Saved entries
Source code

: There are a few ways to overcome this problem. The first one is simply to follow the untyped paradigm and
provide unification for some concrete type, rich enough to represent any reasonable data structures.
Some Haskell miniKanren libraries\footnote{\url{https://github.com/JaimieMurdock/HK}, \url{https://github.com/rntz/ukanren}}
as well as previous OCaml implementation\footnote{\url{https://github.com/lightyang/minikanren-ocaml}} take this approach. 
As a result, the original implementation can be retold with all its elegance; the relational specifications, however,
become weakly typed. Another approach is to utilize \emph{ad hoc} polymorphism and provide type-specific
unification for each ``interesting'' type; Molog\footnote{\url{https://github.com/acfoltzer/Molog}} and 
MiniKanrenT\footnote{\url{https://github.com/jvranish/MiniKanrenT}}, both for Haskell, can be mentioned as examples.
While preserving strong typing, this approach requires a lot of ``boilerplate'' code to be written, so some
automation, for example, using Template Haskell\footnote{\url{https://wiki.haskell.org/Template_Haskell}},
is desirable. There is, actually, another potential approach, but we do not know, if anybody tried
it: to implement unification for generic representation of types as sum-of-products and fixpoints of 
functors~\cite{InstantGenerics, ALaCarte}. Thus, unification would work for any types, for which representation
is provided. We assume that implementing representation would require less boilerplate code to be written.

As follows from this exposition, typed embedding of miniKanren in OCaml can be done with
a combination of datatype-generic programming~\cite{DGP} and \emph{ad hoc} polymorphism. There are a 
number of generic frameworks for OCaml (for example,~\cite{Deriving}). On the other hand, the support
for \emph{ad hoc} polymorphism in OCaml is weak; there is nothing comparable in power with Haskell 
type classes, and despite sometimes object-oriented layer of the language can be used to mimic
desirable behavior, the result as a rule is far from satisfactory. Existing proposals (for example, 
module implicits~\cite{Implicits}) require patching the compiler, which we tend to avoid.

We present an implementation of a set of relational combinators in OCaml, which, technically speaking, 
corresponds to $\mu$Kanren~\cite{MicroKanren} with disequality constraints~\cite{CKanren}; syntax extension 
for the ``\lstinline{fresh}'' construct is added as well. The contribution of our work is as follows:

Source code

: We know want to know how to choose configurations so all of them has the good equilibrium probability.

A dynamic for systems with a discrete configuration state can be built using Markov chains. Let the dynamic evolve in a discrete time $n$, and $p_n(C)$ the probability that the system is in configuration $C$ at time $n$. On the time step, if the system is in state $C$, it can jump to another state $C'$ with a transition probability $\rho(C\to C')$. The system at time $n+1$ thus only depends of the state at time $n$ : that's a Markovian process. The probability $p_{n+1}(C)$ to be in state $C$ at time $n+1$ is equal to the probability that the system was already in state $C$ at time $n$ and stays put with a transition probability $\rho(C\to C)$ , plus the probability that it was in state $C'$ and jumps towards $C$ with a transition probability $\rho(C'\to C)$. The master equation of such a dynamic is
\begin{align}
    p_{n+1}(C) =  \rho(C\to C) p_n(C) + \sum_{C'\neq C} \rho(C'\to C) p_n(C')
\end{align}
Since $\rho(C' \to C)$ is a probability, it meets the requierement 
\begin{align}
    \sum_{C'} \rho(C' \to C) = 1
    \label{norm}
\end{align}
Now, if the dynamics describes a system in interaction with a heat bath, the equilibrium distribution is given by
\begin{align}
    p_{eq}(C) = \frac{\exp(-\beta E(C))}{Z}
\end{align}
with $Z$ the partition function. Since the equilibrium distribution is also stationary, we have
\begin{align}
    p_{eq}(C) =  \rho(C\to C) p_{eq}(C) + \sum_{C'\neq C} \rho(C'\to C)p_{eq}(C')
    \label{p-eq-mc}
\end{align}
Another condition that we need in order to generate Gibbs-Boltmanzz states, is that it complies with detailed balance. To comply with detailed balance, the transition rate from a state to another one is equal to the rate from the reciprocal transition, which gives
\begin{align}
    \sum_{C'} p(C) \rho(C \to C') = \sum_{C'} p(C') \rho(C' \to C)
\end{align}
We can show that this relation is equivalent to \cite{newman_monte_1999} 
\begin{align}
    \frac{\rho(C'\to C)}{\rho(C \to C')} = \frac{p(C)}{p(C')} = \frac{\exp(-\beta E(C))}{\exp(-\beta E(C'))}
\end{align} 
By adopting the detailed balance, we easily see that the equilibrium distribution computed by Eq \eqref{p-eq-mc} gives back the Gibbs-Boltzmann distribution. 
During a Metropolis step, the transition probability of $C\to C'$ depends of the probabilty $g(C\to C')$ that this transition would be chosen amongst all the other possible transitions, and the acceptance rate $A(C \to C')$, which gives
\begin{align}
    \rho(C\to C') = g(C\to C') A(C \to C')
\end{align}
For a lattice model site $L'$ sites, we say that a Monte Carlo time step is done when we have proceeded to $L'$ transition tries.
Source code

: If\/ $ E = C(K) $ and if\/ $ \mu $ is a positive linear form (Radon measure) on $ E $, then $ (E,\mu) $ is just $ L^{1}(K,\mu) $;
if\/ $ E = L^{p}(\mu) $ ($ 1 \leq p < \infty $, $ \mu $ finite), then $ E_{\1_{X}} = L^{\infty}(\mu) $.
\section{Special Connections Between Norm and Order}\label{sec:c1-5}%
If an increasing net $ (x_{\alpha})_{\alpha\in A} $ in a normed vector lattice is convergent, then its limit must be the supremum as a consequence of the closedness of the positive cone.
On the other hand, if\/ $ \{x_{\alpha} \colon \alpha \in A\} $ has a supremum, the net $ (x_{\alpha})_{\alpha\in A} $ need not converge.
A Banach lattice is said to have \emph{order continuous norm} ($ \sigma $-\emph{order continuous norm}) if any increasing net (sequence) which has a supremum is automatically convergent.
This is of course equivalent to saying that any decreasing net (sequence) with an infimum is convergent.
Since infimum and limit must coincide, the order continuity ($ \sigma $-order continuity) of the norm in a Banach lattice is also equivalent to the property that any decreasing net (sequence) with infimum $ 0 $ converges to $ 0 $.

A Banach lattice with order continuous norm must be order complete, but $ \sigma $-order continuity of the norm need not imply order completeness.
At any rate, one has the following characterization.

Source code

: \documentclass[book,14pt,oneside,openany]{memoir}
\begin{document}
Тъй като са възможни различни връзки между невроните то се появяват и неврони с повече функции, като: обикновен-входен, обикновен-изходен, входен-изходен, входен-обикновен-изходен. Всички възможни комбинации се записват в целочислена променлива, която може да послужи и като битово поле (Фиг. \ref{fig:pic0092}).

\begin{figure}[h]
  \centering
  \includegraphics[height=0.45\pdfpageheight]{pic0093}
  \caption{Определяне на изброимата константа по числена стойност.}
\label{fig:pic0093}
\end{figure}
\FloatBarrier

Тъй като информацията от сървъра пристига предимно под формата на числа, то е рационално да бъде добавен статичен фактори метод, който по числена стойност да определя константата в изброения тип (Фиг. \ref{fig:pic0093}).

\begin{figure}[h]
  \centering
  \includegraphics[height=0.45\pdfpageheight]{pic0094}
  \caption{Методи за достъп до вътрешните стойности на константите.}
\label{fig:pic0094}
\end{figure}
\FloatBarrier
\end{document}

> **What is needed**
Each record above must be transcribed exactly, and none may be skipped.

> **Reply to the exercise**
Source code

: There are a few ways to overcome this problem. The first one is simply to follow the untyped paradigm and
provide unification for some concrete type, rich enough to represent any reasonable data structures.
Some Haskell miniKanren libraries\footnote{\url{https://github.com/JaimieMurdock/HK}, \url{https://github.com/rntz/ukanren}}
as well as previous OCaml implementation\footnote{\url{https://github.com/lightyang/minikanren-ocaml}} take this approach. 
As a result, the original implementation can be retold with all its elegance; the relational specifications, however,
become weakly typed. Another approach is to utilize \emph{ad hoc} polymorphism and provide type-specific
unification for each ``interesting'' type; Molog\footnote{\url{https://github.com/acfoltzer/Molog}} and 
MiniKanrenT\footnote{\url{https://github.com/jvranish/MiniKanrenT}}, both for Haskell, can be mentioned as examples.
While preserving strong typing, this approach requires a lot of ``boilerplate'' code to be written, so some
automation, for example, using Template Haskell\footnote{\url{https://wiki.haskell.org/Template_Haskell}},
is desirable. There is, actually, another potential approach, but we do not know, if anybody tried
it: to implement unification for generic representation of types as sum-of-products and fixpoints of 
functors~\cite{InstantGenerics, ALaCarte}. Thus, unification would work for any types, for which representation
is provided. We assume that implementing representation would require less boilerplate code to be written.

As follows from this exposition, typed embedding of miniKanren in OCaml can be done with
a combination of datatype-generic programming~\cite{DGP} and \emph{ad hoc} polymorphism. There are a 
number of generic frameworks for OCaml (for example,~\cite{Deriving}). On the other hand, the support
for \emph{ad hoc} polymorphism in OCaml is weak; there is nothing comparable in power with Haskell 
type classes, and despite sometimes object-oriented layer of the language can be used to mimic
desirable behavior, the result as a rule is far from satisfactory. Existing proposals (for example, 
module implicits~\cite{Implicits}) require patching the compiler, which we tend to avoid.

We present an implementation of a set of relational combinators in OCaml, which, technically speaking, 
corresponds to $\mu$Kanren~\cite{MicroKanren} with disequality constraints~\cite{CKanren}; syntax extension 
for the ``\lstinline{fresh}'' construct is added as well. The contribution of our work is as follows:

Source code

: We know want to know how to choose configurations so all of them has the good equilibrium probability.

A dynamic for systems with a discrete configuration state can be built using Markov chains. Let the dynamic evolve in a discrete time $n$, and $p_n(C)$ the probability that the system is in configuration $C$ at time $n$. On the time step, if the system is in state $C$, it can jump to another state $C'$ with a transition probability $\rho(C\to C')$. The system at time $n+1$ thus only depends of the state at time $n$ : that's a Markovian process. The probability $p_{n+1}(C)$ to be in state $C$ at time $n+1$ is equal to the probability that the system was already in state $C$ at time $n$ and stays put with a transition probability $\rho(C\to C)$ , plus the probability that it was in state $C'$ and jumps towards $C$ with a transition probability $\rho(C'\to C)$. The master equation of such a dynamic is
\begin{align}
    p_{n+1}(C) =  \rho(C\to C) p_n(C) + \sum_{C'\neq C} \rho(C'\to C) p_n(C')
\end{align}
Since $\rho(C' \to C)$ is a probability, it meets the requierement 
\begin{align}
    \sum_{C'} \rho(C' \to C) = 1
    \label{norm}
\end{align}
Now, if the dynamics describes a system in interaction with a heat bath, the equilibrium distribution is given by
\begin{align}
    p_{eq}(C) = \frac{\exp(-\beta E(C))}{Z}
\end{align}
with $Z$ the partition function. Since the equilibrium distribution is also stationary, we have
\begin{align}
    p_{eq}(C) =  \rho(C\to C) p_{eq}(C) + \sum_{C'\neq C} \rho(C'\to C)p_{eq}(C')
    \label{p-eq-mc}
\end{align}
Another condition that we need in order to generate Gibbs-Boltmanzz states, is that it complies with detailed balance. To comply with detailed balance, the transition rate from a state to another one is equal to the rate from the reciprocal transition, which gives
\begin{align}
    \sum_{C'} p(C) \rho(C \to C') = \sum_{C'} p(C') \rho(C' \to C)
\end{align}
We can show that this relation is equivalent to \cite{newman_monte_1999} 
\begin{align}
    \frac{\rho(C'\to C)}{\rho(C \to C')} = \frac{p(C)}{p(C')} = \frac{\exp(-\beta E(C))}{\exp(-\beta E(C'))}
\end{align} 
By adopting the detailed balance, we easily see that the equilibrium distribution computed by Eq \eqref{p-eq-mc} gives back the Gibbs-Boltzmann distribution. 
During a Metropolis step, the transition probability of $C\to C'$ depends of the probabilty $g(C\to C')$ that this transition would be chosen amongst all the other possible transitions, and the acceptance rate $A(C \to C')$, which gives
\begin{align}
    \rho(C\to C') = g(C\to C') A(C \to C')
\end{align}
For a lattice model site $L'$ sites, we say that a Monte Carlo time step is done when we have proceeded to $L'$ transition tries.
Source code

: If\/ $ E = C(K) $ and if\/ $ \mu $ is a positive linear form (Radon measure) on $ E $, then $ (E,\mu) $ is just $ L^{1}(K,\mu) $;
if\/ $ E = L^{p}(\mu) $ ($ 1 \leq p < \infty $, $ \mu $ finite), then $ E_{\1_{X}} = L^{\infty}(\mu) $.
\section{Special Connections Between Norm and Order}\label{sec:c1-5}%
If an increasing net $ (x_{\alpha})_{\alpha\in A} $ in a normed vector lattice is convergent, then its limit must be the supremum as a consequence of the closedness of the positive cone.
On the other hand, if\/ $ \{x_{\alpha} \colon \alpha \in A\} $ has a supremum, the net $ (x_{\alpha})_{\alpha\in A} $ need not converge.
A Banach lattice is said to have \emph{order continuous norm} ($ \sigma $-\emph{order continuous norm}) if any increasing net (sequence) which has a supremum is automatically convergent.
This is of course equivalent to saying that any decreasing net (sequence) with an infimum is convergent.
Since infimum and limit must coincide, the order continuity ($ \sigma $-order continuity) of the norm in a Banach lattice is also equivalent to the property that any decreasing net (sequence) with infimum $ 0 $ converges to $ 0 $.

A Banach lattice with order continuous norm must be order complete, but $ \sigma $-order continuity of the norm need not imply order completeness.
At any rate, one has the following characterization.

Source code

: \documentclass[book,14pt,oneside,openany]{memoir}
\begin{document}
Тъй като са възможни различни връзки между невроните то се появяват и неврони с повече функции, като: обикновен-входен, обикновен-изходен, входен-изходен, входен-обикновен-изходен. Всички възможни комбинации се записват в целочислена променлива, която може да послужи и като битово поле (Фиг. \ref{fig:pic0092}).

\begin{figure}[h]
  \centering
  \includegraphics[height=0.45\pdfpageheight]{pic0093}
  \caption{Определяне на изброимата константа по числена стойност.}
\label{fig:pic0093}
\end{figure}
\FloatBarrier

Тъй като информацията от сървъра пристига предимно под формата на числа, то е рационално да бъде добавен статичен фактори метод, който по числена стойност да определя константата в изброения тип (Фиг. \ref{fig:pic0093}).

\begin{figure}[h]
  \centering
  \includegraphics[height=0.45\pdfpageheight]{pic0094}
  \caption{Методи за достъп до вътрешните стойности на константите.}
\label{fig:pic0094}
\end{figure}
\FloatBarrier
\end{document}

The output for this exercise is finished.